Proposals aimed at limiting the size of campaign signs and freeing up sidewalk space for pedestrians were advanced by City Council committees yesterday, while lawmakers deferred a measure to regulate plastic shopping bags.
Bill 43-10 would have prohibited the distribution of nonbiodegradable plastic bags under certain conditions by big businesses and encourage the use of alternatives such as compostable bags, recyclable paper bags or reusable bags.
Tim Steinberger, city director of environmental services, said Bill 43 was "a good start" to addressing the issue of plastic bags, but it raised several concerns.
Among them, the bill would have applied to businesses with gross annual revenue of more than $1 million. It was not specific as to whether it applied to individual stores or corporations, such as ABC Stores and 7-Eleven.

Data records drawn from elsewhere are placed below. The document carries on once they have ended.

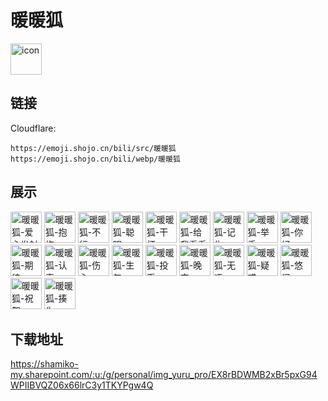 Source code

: # 暖暖狐
<img src="https://emoji.shojo.cn/bili/src/暖暖狐/icon.png" width="50" height="50" alt="icon">

## 链接
Cloudflare:
```
https://emoji.shojo.cn/bili/src/暖暖狐
https://emoji.shojo.cn/bili/webp/暖暖狐
```
## 展示
<img src="https://emoji.shojo.cn/bili/src/暖暖狐/暖暖狐-爱心发射.png" width="50" height="50" alt="暖暖狐-爱心发射">
<img src="https://emoji.shojo.cn/bili/src/暖暖狐/暖暖狐-抱抱.png" width="50" height="50" alt="暖暖狐-抱抱">
<img src="https://emoji.shojo.cn/bili/src/暖暖狐/暖暖狐-不行.png" width="50" height="50" alt="暖暖狐-不行">
<img src="https://emoji.shojo.cn/bili/src/暖暖狐/暖暖狐-聪明.png" width="50" height="50" alt="暖暖狐-聪明">
<img src="https://emoji.shojo.cn/bili/src/暖暖狐/暖暖狐-干杯.png" width="50" height="50" alt="暖暖狐-干杯">
<img src="https://emoji.shojo.cn/bili/src/暖暖狐/暖暖狐-给我看看.png" width="50" height="50" alt="暖暖狐-给我看看">
<img src="https://emoji.shojo.cn/bili/src/暖暖狐/暖暖狐-记仇.png" width="50" height="50" alt="暖暖狐-记仇">
<img src="https://emoji.shojo.cn/bili/src/暖暖狐/暖暖狐-举手.png" width="50" height="50" alt="暖暖狐-举手">
<img src="https://emoji.shojo.cn/bili/src/暖暖狐/暖暖狐-你好.png" width="50" height="50" alt="暖暖狐-你好">
<img src="https://emoji.shojo.cn/bili/src/暖暖狐/暖暖狐-期待.png" width="50" height="50" alt="暖暖狐-期待">
<img src="https://emoji.shojo.cn/bili/src/暖暖狐/暖暖狐-认真.png" width="50" height="50" alt="暖暖狐-认真">
<img src="https://emoji.shojo.cn/bili/src/暖暖狐/暖暖狐-伤心.png" width="50" height="50" alt="暖暖狐-伤心">
<img src="https://emoji.shojo.cn/bili/src/暖暖狐/暖暖狐-生气.png" width="50" height="50" alt="暖暖狐-生气">
<img src="https://emoji.shojo.cn/bili/src/暖暖狐/暖暖狐-投币.png" width="50" height="50" alt="暖暖狐-投币">
<img src="https://emoji.shojo.cn/bili/src/暖暖狐/暖暖狐-晚安.png" width="50" height="50" alt="暖暖狐-晚安">
<img src="https://emoji.shojo.cn/bili/src/暖暖狐/暖暖狐-无语.png" width="50" height="50" alt="暖暖狐-无语">
<img src="https://emoji.shojo.cn/bili/src/暖暖狐/暖暖狐-疑惑.png" width="50" height="50" alt="暖暖狐-疑惑">
<img src="https://emoji.shojo.cn/bili/src/暖暖狐/暖暖狐-悠闲.png" width="50" height="50" alt="暖暖狐-悠闲">
<img src="https://emoji.shojo.cn/bili/src/暖暖狐/暖暖狐-祝贺.png" width="50" height="50" alt="暖暖狐-祝贺">
<img src="https://emoji.shojo.cn/bili/src/暖暖狐/暖暖狐-揍你.png" width="50" height="50" alt="暖暖狐-揍你">

## 下载地址

https://shamiko-my.sharepoint.com/:u:/g/personal/img_yuru_pro/EX8rBDWMB2xBr5pxG94WPIIBVQZ06x66lrC3y1TKYPgw4Q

He also noted that many of the plastic bags that end up in the environment are from small businesses, such as plate lunch operations.
Councilwoman Ann Kobayashi, chairwoman of the Public Infrastructure Committee, deferred the bill.
"There’s lots of information-gathering we need to do to improve on this," she said.
The committee advanced Bill 39-10, a measure aimed at clearing sidewalk space for pedestrians.
It would define an area of a sidewalk that would have to remain clear at all times for pedestrians. Those found to be blocking such "pedestrian use zones" with their bodies, furniture or personal belongings could face a $50 fine.
Kobayashi’s committee advanced the bill but planned to address concerns raised by the city Prosecutor’s Office and corporation counsel — among them, clearly defining how much of a sidewalk must be designated for pedestrian use.
Lori Nishimura, city deputy prosecutor, said enforcement would require knowledge of the property line, the pedestrian use zone and proof beyond a reasonable doubt that someone was blocking that zone.
The bill now goes before the full Council for a public hearing and the second of three required votes.
Meanwhile, the Council’s Zoning Committee advanced a resolution asking the administration to propose changes in the Land Use Ordinance to regulate political campaign signs.
The committee amended Resolution 31-10 to address free-speech concerns, changing the language to apply to all noncommercial signage, not just political signs, and deleting a provision restricting when signs could be placed but keeping restrictions on size. The amended bill also changed the penalty from a potential criminal fine to a civil fine.
Committee Chairman Ikaika Anderson advanced the measure to keep discussion alive and put it before the full Council for a public hearing and vote.